December 2019 Coop Panel Summary: Reproducibility in data-intensive science

3 minute read

Written by: Kate Hertweck - Bioinformatics Training Manager (2018-2021)

The Coop hosted a panel discussion in reproducibility in data analysis for our monthly meeting on Tuesday, December 3 featuring panel participants Keith Curtis (member of Lampe Lab, PHS), Kate Dusenbury (member of Bloom Lab, Computational Biology, PHS), Monica Gerber (statistical researcher, SCHARP, VID), and Erick Matsen (leader of Matsen Lab, Computational Biology, PHS). The following represents a few of the main questions addressed and summarized thoughts from both panelists and audience members.

What is reproducibility in the context of computational research and/or data analysis?

Reproducibility is a cornerstone of the scientific process, and underlies many considerations for research design in both experimental (wet lab, clinical, etc) and computational work. In a general sense, reproducibility refers to the availability of a set of instructions that can be used to recreate research results. That being said, reproducibility exists along a continuum: some research has incomplete instructions, unclear guidelines, or pieces of the instructions are impossible to follow. The quality and effectiveness of the instructions (e.g., reproducibility) rely on two factors: first, the accessibility of both the data and code (including the underlying environment in which the code was run), as well as the ease with which the analysis can be re-run. Moreover, evaluating reproducibility depends on who is attempting to recreate the results, and when. For example, the same researcher may need to reproduce results at a later time, or a collaborator in a different lab may need to rerun an analysis on a different computing system. These considerations all affect the methods used to uphold and assess reproducibility.

Although reproducibility is widely considered an asset to effective science, our discussion acknowledged that it does require deliberate and diligent effort. Time and effort need to be committed during and after a project to ensure computational results will continue to be reproducible. Moreover, little attention is paid to the reasons why reproducibility is important for any given research project: will the lab need to reuse these methods on other datasets? Will the methods need to be altered before the end of the project? Computational reproducibility is similar to lab experiments in a conceptual sense, but often requires different tools, planning, and even thought processes to ensure.

What’s the best place to get started improving reproducibility in data analysis?

Given the complexities of implementing reproducible computational methods, our discussion focused heavily on ways to begin improving reproducibility in data analysis. Most cutting-edge tools to support reproducibility require writing code, or at least being knowledgeable about running software from the command line. We discussed methods to ease the point of entry for researchers new to these methods. For example, following basic training in such methods, learning how to document what you try with code is a step towards developing reusable scripts (moreover, documenting along the way can be a challenge even difficult for experienced programmers!). One particularly useful resource mentioned was Coding habits for data scientists by David Tan, which highlights some general mindsets and basic practices that can help researchers improve the robustness and effectiveness of their code, such as writing functions and using test-driven development. Panelists repeatedly mentioned version control with Git and the public web repository GitHub as useful tools, and increasingly common tools like Docker containers and workflow managers (like Nextflow) as particularly exciting developments.
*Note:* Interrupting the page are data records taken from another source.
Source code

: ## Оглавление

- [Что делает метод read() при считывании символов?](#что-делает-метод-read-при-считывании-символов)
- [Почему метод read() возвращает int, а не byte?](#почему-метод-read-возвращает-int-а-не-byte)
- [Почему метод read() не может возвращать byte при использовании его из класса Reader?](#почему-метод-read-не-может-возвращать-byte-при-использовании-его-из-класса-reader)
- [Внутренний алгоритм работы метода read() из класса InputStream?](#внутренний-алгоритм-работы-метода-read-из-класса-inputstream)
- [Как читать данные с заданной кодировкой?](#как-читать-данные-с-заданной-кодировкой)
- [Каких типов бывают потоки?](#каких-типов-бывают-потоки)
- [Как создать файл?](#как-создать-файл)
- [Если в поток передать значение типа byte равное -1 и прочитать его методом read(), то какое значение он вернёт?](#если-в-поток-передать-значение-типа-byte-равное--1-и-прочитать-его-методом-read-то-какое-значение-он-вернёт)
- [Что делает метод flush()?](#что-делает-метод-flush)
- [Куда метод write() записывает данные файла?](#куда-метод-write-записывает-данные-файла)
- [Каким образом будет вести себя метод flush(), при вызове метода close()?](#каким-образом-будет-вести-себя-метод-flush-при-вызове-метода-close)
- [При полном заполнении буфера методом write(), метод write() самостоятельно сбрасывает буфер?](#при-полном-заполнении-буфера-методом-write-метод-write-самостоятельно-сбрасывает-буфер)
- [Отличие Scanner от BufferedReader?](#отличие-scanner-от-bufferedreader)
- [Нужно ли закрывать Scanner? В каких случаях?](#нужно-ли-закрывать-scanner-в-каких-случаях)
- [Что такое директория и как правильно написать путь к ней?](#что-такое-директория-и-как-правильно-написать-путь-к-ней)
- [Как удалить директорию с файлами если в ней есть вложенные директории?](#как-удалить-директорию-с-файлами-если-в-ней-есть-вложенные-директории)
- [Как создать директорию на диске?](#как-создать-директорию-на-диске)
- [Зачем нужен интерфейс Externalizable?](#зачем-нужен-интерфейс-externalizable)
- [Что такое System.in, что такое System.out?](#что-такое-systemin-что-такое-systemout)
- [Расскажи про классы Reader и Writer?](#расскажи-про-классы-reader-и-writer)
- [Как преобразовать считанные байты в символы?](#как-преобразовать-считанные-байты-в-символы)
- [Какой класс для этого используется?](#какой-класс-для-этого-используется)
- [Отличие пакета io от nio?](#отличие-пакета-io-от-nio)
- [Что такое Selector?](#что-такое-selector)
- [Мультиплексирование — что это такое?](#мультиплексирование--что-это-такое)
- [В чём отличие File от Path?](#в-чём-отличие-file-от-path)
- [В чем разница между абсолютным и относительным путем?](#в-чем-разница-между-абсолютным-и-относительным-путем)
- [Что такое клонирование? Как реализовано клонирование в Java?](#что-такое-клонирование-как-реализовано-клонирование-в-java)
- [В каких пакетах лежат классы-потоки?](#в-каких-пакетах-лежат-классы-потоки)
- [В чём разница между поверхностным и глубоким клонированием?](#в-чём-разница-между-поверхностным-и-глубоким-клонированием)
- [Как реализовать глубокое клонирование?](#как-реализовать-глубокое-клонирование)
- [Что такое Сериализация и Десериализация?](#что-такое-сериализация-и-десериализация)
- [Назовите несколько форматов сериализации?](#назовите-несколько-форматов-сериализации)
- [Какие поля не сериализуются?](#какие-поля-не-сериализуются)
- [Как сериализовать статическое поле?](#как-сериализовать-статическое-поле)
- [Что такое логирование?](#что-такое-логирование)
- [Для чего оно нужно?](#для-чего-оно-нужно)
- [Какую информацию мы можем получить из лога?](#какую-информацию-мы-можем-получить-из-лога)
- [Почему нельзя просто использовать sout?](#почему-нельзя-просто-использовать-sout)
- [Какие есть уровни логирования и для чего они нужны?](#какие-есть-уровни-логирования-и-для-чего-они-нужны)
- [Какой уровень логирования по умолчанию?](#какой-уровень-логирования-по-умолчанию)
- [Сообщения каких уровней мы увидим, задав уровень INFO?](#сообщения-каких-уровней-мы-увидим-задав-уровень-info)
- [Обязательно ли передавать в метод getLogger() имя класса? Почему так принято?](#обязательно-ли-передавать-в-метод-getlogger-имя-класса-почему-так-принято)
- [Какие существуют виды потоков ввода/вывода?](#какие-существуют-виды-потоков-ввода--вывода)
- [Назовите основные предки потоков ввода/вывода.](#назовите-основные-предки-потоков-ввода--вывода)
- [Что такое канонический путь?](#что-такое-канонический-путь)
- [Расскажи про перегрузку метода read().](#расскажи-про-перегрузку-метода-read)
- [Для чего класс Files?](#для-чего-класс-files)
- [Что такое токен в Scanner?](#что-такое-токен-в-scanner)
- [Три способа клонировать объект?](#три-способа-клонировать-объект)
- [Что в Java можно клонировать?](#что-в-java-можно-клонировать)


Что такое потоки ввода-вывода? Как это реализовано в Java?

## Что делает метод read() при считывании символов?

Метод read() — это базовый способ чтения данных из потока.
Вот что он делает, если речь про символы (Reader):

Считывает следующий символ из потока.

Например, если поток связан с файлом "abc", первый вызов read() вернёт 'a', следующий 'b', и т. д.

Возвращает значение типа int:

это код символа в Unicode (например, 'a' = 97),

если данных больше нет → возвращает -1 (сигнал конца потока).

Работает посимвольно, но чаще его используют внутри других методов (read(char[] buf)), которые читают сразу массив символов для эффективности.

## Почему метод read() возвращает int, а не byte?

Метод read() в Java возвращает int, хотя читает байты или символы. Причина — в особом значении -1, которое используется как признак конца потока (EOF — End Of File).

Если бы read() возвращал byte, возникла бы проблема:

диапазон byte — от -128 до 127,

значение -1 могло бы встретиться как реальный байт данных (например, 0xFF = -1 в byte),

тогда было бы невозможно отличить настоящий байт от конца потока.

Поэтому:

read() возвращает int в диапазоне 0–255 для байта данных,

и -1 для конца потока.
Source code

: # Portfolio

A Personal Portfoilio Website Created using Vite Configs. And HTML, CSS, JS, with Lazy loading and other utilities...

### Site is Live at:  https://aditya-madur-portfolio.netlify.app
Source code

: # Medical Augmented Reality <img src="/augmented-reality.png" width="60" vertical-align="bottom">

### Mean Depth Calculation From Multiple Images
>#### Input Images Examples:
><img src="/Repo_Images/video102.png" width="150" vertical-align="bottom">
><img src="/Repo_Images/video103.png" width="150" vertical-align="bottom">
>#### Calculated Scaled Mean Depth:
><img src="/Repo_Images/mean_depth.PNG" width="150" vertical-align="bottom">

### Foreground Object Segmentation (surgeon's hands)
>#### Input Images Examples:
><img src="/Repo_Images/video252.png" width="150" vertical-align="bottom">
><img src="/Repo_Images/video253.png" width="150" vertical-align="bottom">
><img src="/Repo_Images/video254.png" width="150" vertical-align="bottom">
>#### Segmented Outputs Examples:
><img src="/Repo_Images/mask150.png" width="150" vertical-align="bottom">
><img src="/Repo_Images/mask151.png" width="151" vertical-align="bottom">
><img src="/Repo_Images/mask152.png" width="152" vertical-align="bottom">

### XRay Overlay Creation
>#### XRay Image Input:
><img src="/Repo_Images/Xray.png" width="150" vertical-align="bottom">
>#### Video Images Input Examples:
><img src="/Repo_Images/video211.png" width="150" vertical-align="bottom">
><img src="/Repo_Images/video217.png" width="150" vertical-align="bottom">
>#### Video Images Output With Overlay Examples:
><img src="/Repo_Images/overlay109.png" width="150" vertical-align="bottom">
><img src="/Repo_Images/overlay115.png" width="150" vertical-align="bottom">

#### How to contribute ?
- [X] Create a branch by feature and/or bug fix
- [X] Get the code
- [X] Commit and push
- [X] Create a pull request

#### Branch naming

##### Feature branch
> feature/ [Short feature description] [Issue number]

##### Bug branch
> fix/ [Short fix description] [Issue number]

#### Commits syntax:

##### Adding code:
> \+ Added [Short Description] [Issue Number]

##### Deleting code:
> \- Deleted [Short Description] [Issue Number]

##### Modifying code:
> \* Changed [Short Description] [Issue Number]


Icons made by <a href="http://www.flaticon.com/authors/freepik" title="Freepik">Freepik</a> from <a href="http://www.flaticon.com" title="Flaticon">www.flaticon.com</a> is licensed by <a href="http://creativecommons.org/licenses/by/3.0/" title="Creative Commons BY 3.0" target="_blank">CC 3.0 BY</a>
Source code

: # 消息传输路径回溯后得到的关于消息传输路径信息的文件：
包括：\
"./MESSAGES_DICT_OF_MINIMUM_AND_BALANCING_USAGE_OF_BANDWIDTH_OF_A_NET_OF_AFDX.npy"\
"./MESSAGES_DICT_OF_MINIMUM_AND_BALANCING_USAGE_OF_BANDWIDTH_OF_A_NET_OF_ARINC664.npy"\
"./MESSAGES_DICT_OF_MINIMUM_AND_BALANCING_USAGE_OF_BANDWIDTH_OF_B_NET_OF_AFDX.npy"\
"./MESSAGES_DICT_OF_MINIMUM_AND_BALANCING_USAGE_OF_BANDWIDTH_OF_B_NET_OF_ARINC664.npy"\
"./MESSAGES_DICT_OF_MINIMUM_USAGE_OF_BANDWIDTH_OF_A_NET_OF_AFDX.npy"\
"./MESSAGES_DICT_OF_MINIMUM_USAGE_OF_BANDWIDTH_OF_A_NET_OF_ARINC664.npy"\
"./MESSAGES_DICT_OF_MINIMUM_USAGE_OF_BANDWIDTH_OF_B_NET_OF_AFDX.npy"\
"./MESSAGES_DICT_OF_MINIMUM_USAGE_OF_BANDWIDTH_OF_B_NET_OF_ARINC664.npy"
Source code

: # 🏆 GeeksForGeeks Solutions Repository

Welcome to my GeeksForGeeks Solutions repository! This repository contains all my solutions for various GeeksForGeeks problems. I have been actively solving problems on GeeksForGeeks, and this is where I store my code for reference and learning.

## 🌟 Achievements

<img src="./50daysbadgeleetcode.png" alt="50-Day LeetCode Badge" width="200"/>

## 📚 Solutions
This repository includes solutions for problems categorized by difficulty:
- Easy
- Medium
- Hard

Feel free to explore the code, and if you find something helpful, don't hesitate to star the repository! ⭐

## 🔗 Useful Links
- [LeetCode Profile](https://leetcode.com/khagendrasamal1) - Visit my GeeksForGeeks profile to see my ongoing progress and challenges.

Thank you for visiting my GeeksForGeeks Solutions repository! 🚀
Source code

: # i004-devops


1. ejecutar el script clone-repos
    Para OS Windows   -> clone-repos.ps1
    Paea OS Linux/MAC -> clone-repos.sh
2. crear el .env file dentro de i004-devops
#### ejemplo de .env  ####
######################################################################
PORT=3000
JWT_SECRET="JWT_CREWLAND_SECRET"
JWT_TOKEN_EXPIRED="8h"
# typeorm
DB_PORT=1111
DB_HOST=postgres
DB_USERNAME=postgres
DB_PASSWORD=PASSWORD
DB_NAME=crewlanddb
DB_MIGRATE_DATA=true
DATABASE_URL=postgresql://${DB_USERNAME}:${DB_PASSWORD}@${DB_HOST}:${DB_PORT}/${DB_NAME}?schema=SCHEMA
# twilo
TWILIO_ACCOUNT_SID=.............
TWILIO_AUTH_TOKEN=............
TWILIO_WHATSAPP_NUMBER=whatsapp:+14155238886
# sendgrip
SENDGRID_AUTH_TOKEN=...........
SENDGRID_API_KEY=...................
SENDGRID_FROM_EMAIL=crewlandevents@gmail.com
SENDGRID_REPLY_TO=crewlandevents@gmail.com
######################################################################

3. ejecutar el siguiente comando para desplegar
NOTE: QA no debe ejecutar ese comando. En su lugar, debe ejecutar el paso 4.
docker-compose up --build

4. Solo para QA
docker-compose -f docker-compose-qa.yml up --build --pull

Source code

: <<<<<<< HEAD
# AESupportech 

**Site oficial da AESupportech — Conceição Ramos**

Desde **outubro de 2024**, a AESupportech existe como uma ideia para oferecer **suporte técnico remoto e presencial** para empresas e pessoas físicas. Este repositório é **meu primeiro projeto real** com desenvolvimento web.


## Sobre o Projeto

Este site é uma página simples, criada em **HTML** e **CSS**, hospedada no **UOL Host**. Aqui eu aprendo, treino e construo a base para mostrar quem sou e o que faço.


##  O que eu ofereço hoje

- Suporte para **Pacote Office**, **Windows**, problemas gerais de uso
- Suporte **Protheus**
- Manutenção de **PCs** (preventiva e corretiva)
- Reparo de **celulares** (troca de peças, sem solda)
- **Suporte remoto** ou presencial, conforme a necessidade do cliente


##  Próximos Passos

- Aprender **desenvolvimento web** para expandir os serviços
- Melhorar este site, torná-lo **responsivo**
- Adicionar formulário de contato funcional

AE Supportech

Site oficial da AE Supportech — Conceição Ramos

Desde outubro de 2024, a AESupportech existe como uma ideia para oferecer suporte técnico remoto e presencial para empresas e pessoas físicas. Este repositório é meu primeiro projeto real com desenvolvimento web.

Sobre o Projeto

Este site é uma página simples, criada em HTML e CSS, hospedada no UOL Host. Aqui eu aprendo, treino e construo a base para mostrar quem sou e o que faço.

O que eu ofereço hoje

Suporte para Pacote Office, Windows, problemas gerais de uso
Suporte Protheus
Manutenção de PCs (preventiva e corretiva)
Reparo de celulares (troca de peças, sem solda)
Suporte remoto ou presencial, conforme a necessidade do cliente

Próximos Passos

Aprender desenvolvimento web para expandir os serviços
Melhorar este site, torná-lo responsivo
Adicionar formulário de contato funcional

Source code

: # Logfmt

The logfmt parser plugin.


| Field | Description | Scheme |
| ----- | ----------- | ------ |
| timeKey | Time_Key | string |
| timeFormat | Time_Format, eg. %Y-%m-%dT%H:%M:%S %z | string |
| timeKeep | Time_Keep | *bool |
Such practices may be useful for individuals, but research groups and labs can also encourage reproducibility by using methods that support team members sharing resources. Identifying conventions and standards for code that may be shared and reused by others can help uphold a basic tenet of reproducibility mentioned by the panel: will this approach be interpretable and recognizable to other people? One way to help encourage a supportive culture for reproducible methods is code review, in which team members test, review, and comment on each other’s work. On an even broader scale, institutional support for specific tools and concomitant training to onboard researchers is essential for adoption of reproducible methods. We also discussed the rewards structure for reproducibility. From a research perspective, reproducibility can ultimately increase the pace of work (e.g., rate and number of papers published) by reducing the complexity of data analysis in subsequent projects, and can increase the number of citations for a published work, as other researchers are able to apply the methods more easily.

This barely scratches the surface of the breadth and depth of issues related to reproducibility. Please feel free to reach out to coophelp at fredhutch.org with any ideas for follow-up discussions, and thanks again to our panel speakers and to the audience for their comments and questions!